» **Given records**
★ ★ ★
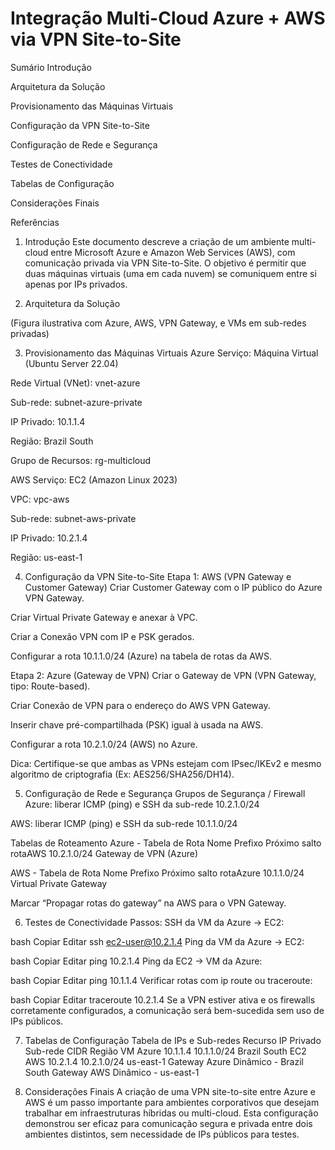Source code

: # Integração Multi-Cloud Azure + AWS via VPN Site-to-Site


Sumário
Introdução

Arquitetura da Solução

Provisionamento das Máquinas Virtuais

Configuração da VPN Site-to-Site

Configuração de Rede e Segurança

Testes de Conectividade

Tabelas de Configuração

Considerações Finais

Referências

1. Introdução
Este documento descreve a criação de um ambiente multi-cloud entre Microsoft Azure e Amazon Web Services (AWS), com comunicação privada via VPN Site-to-Site. O objetivo é permitir que duas máquinas virtuais (uma em cada nuvem) se comuniquem entre si apenas por IPs privados.

2. Arquitetura da Solução

(Figura ilustrativa com Azure, AWS, VPN Gateway, e VMs em sub-redes privadas)

3. Provisionamento das Máquinas Virtuais
Azure
Serviço: Máquina Virtual (Ubuntu Server 22.04)

Rede Virtual (VNet): vnet-azure

Sub-rede: subnet-azure-private

IP Privado: 10.1.1.4

Região: Brazil South

Grupo de Recursos: rg-multicloud

AWS
Serviço: EC2 (Amazon Linux 2023)

VPC: vpc-aws

Sub-rede: subnet-aws-private

IP Privado: 10.2.1.4

Região: us-east-1

4. Configuração da VPN Site-to-Site
Etapa 1: AWS (VPN Gateway e Customer Gateway)
Criar Customer Gateway com o IP público do Azure VPN Gateway.

Criar Virtual Private Gateway e anexar à VPC.

Criar a Conexão VPN com IP e PSK gerados.

Configurar a rota 10.1.1.0/24 (Azure) na tabela de rotas da AWS.

Etapa 2: Azure (Gateway de VPN)
Criar o Gateway de VPN (VPN Gateway, tipo: Route-based).

Criar Conexão de VPN para o endereço do AWS VPN Gateway.

Inserir chave pré-compartilhada (PSK) igual à usada na AWS.

Configurar a rota 10.2.1.0/24 (AWS) no Azure.

 Dica: Certifique-se que ambas as VPNs estejam com IPsec/IKEv2 e mesmo algoritmo de criptografia (Ex: AES256/SHA256/DH14).

5. Configuração de Rede e Segurança
Grupos de Segurança / Firewall
Azure: liberar ICMP (ping) e SSH da sub-rede 10.2.1.0/24

AWS: liberar ICMP (ping) e SSH da sub-rede 10.1.1.0/24

Tabelas de Roteamento
Azure - Tabela de Rota
Nome	Prefixo	Próximo salto
rotaAWS	10.2.1.0/24	Gateway de VPN (Azure)

AWS - Tabela de Rota
Nome	Prefixo	Próximo salto
rotaAzure	10.1.1.0/24	Virtual Private Gateway

 Marcar “Propagar rotas do gateway” na AWS para o VPN Gateway.

6. Testes de Conectividade
Passos:
SSH da VM da Azure → EC2:

bash
Copiar
Editar
ssh ec2-user@10.2.1.4
Ping da VM da Azure → EC2:

bash
Copiar
Editar
ping 10.2.1.4
Ping da EC2 → VM da Azure:

bash
Copiar
Editar
ping 10.1.1.4
Verificar rotas com ip route ou traceroute:

bash
Copiar
Editar
traceroute 10.2.1.4
 Se a VPN estiver ativa e os firewalls corretamente configurados, a comunicação será bem-sucedida sem uso de IPs públicos.

7. Tabelas de Configuração
Tabela de IPs e Sub-redes
Recurso	IP Privado	Sub-rede CIDR	Região
VM Azure	10.1.1.4	10.1.1.0/24	Brazil South
EC2 AWS	10.2.1.4	10.2.1.0/24	us-east-1
Gateway Azure	Dinâmico	-	Brazil South
Gateway AWS	Dinâmico	-	us-east-1

8. Considerações Finais
A criação de uma VPN site-to-site entre Azure e AWS é um passo importante para ambientes corporativos que desejam trabalhar em infraestruturas híbridas ou multi-cloud. Esta configuração demonstrou ser eficaz para comunicação segura e privada entre dois ambientes distintos, sem necessidade de IPs públicos para testes.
★ ★ ★
State how many lines above contain the string "subnet", with no other words.

2